In the records below, find the line containing "Rec (X x) (Y x))." and the line containing "typnf : [A]"; please repeat exactly the lines from one to the other, both included, and nothing more.

Records contained in a dataset:
+ + +

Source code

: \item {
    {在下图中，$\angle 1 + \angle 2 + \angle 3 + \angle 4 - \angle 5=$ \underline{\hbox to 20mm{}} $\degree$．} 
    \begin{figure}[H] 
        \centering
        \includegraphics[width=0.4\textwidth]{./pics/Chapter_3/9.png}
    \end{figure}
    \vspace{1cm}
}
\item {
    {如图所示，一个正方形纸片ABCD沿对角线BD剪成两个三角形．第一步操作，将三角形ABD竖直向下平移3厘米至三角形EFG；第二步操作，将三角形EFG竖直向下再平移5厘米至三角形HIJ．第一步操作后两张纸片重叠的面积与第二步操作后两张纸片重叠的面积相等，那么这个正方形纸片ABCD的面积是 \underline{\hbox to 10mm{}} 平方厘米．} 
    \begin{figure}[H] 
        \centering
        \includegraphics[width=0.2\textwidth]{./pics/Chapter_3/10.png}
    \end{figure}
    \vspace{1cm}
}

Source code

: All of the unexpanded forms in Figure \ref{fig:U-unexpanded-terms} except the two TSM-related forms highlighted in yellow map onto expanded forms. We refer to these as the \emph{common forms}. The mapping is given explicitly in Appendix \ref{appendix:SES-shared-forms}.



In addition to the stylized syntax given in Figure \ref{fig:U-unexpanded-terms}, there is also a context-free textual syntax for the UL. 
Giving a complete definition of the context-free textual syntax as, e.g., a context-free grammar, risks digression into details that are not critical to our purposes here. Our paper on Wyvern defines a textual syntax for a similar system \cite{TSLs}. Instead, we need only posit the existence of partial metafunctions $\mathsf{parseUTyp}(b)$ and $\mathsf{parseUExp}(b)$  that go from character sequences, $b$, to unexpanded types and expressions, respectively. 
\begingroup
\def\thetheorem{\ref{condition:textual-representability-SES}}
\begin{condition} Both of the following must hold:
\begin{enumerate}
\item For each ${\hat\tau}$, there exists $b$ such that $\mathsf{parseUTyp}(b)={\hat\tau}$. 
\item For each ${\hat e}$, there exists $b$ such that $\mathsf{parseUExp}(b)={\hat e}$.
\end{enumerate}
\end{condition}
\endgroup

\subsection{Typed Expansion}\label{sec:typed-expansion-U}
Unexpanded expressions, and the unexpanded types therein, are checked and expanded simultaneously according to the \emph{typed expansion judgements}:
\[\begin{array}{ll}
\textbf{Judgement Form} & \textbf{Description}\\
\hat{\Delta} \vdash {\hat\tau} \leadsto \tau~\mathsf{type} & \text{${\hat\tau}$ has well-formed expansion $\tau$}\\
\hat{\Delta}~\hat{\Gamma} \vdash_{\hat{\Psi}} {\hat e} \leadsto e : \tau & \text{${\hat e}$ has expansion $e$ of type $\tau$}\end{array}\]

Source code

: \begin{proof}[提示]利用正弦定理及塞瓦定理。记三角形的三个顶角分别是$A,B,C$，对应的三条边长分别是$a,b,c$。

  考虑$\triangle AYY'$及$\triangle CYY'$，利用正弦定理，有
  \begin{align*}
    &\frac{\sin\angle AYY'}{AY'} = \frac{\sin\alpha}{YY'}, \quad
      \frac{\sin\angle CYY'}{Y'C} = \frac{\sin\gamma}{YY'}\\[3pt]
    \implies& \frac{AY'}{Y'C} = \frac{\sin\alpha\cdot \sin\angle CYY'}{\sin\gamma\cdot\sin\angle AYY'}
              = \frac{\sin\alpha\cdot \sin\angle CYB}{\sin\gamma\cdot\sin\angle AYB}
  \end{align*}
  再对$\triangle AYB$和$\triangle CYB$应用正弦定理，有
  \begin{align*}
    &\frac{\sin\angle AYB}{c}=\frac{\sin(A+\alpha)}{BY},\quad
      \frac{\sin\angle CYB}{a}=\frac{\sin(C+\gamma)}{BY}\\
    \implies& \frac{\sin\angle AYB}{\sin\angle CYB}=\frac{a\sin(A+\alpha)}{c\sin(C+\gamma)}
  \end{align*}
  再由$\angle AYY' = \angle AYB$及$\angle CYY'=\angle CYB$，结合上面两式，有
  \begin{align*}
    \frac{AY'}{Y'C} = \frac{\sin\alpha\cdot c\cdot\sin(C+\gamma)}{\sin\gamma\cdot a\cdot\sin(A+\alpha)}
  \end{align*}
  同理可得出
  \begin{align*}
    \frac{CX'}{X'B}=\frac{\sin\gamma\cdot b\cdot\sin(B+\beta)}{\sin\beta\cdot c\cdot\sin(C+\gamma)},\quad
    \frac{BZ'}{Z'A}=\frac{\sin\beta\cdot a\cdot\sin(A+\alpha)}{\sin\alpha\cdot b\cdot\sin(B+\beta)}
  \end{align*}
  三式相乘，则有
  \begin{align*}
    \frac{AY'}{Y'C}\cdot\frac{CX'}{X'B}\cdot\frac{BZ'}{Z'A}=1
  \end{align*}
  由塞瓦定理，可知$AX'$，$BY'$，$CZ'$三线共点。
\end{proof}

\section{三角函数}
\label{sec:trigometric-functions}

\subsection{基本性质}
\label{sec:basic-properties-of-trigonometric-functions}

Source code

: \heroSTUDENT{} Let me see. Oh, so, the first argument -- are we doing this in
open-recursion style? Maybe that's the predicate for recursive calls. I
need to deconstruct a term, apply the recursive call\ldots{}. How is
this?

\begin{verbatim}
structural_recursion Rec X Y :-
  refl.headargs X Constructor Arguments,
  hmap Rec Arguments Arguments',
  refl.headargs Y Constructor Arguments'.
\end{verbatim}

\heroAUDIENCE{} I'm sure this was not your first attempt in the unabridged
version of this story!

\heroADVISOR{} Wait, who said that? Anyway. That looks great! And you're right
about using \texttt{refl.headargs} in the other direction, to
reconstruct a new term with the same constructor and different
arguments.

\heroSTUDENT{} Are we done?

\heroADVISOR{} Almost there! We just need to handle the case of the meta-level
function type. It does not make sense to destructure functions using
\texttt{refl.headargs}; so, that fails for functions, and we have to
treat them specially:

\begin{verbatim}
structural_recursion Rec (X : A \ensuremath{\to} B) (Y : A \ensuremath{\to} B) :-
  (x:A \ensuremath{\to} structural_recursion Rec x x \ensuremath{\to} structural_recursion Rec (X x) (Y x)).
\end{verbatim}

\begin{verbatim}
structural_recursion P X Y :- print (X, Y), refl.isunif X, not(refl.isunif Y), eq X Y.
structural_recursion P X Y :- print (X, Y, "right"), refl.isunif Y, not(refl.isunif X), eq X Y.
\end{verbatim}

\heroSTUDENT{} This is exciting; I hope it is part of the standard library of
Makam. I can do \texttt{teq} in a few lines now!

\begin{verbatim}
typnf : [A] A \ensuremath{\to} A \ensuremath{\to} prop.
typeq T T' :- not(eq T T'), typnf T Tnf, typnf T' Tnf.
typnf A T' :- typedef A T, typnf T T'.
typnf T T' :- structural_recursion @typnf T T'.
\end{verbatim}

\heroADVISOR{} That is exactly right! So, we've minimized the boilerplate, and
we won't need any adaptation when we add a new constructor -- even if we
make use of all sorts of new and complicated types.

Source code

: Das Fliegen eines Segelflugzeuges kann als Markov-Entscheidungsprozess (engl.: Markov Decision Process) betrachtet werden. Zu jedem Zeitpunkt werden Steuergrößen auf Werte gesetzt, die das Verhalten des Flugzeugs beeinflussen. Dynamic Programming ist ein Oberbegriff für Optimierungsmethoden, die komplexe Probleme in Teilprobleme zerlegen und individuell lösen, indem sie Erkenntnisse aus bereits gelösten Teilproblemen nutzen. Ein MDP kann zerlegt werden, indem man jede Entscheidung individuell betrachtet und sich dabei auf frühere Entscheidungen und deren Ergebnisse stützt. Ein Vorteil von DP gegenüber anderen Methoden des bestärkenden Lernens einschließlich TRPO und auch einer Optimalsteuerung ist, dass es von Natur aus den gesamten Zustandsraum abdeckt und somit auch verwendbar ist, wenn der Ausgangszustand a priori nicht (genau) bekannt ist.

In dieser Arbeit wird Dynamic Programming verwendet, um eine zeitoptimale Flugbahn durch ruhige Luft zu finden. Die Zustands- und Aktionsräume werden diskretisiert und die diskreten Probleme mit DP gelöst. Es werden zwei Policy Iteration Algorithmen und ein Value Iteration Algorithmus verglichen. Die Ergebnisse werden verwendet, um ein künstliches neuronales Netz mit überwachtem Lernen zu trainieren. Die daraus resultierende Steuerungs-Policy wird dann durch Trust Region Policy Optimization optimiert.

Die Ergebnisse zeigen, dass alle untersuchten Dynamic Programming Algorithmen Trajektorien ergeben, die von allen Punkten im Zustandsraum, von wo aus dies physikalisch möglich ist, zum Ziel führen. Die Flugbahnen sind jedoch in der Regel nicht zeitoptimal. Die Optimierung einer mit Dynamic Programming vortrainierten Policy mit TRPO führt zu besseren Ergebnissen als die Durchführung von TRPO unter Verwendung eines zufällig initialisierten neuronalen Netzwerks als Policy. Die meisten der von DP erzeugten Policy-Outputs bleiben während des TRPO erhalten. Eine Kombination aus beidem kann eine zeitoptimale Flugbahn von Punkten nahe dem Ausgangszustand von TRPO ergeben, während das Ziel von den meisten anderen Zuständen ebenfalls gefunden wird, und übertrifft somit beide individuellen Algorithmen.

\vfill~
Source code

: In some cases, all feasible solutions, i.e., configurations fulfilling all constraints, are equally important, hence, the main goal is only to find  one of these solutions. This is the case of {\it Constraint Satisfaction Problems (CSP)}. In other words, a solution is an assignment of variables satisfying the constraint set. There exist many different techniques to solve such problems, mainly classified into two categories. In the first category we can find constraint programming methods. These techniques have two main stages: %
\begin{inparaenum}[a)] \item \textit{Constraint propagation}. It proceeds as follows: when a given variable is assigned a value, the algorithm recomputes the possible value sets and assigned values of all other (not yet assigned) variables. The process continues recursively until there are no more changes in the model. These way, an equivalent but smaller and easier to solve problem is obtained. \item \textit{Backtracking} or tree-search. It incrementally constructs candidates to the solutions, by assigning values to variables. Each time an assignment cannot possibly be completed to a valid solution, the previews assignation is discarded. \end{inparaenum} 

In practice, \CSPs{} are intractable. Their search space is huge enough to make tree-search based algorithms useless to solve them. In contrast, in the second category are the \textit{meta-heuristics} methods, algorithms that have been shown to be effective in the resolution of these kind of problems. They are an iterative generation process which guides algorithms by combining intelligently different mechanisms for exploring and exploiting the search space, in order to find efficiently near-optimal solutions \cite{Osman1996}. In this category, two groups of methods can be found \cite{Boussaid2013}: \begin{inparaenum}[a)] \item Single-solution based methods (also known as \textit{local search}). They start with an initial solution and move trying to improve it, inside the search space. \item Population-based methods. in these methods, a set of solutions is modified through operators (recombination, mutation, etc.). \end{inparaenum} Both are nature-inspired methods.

+ + +

Response:
  (x:A \ensuremath{\to} structural_recursion Rec x x \ensuremath{\to} structural_recursion Rec (X x) (Y x)).
\end{verbatim}

\begin{verbatim}
structural_recursion P X Y :- print (X, Y), refl.isunif X, not(refl.isunif Y), eq X Y.
structural_recursion P X Y :- print (X, Y, "right"), refl.isunif Y, not(refl.isunif X), eq X Y.
\end{verbatim}

\heroSTUDENT{} This is exciting; I hope it is part of the standard library of
Makam. I can do \texttt{teq} in a few lines now!

\begin{verbatim}
typnf : [A] A \ensuremath{\to} A \ensuremath{\to} prop.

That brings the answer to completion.